*Task brief*. Only the lines from the start of the data through the one containing "In the most" belong in your answer; return them exactly.

*Source material*.
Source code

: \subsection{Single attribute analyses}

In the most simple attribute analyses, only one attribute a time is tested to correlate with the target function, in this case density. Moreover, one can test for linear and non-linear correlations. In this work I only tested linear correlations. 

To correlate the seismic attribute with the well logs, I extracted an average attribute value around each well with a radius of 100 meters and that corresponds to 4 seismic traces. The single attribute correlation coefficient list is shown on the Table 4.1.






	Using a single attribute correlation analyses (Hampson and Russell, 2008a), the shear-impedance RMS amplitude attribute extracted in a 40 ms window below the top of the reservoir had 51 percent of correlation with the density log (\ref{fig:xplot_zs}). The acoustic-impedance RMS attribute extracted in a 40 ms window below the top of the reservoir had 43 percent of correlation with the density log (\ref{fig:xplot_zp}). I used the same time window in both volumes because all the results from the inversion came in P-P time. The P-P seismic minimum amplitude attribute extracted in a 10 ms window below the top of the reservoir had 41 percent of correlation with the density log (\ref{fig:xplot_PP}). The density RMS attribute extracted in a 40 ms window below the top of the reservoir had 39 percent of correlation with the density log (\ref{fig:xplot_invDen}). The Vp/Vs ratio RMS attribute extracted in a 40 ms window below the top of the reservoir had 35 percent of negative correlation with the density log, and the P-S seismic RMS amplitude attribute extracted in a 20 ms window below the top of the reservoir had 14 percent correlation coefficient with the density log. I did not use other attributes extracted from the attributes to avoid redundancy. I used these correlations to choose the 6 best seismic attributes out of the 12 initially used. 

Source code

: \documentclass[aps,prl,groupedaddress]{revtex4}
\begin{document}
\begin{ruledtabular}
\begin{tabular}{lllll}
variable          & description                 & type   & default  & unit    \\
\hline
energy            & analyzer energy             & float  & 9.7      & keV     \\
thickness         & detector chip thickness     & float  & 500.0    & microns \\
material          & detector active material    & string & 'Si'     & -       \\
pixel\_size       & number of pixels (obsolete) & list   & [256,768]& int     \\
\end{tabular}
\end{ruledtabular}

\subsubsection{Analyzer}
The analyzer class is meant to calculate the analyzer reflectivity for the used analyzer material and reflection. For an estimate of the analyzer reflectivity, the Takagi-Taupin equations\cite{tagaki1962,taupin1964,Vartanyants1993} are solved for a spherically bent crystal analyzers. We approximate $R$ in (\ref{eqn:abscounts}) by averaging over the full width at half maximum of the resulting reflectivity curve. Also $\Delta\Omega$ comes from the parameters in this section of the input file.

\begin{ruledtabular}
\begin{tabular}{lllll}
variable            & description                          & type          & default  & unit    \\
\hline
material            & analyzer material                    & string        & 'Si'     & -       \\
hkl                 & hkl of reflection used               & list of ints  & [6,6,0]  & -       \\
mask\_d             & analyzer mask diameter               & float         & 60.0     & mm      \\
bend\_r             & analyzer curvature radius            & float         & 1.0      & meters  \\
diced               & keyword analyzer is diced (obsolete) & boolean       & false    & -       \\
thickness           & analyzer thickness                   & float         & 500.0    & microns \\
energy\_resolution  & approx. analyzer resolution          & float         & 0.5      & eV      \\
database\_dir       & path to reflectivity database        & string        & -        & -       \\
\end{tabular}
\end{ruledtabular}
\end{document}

*Reply*.
Source code

: \subsection{Single attribute analyses}

In the most simple attribute analyses, only one attribute a time is tested to correlate with the target function, in this case density. Moreover, one can test for linear and non-linear correlations. In this work I only tested linear correlations. 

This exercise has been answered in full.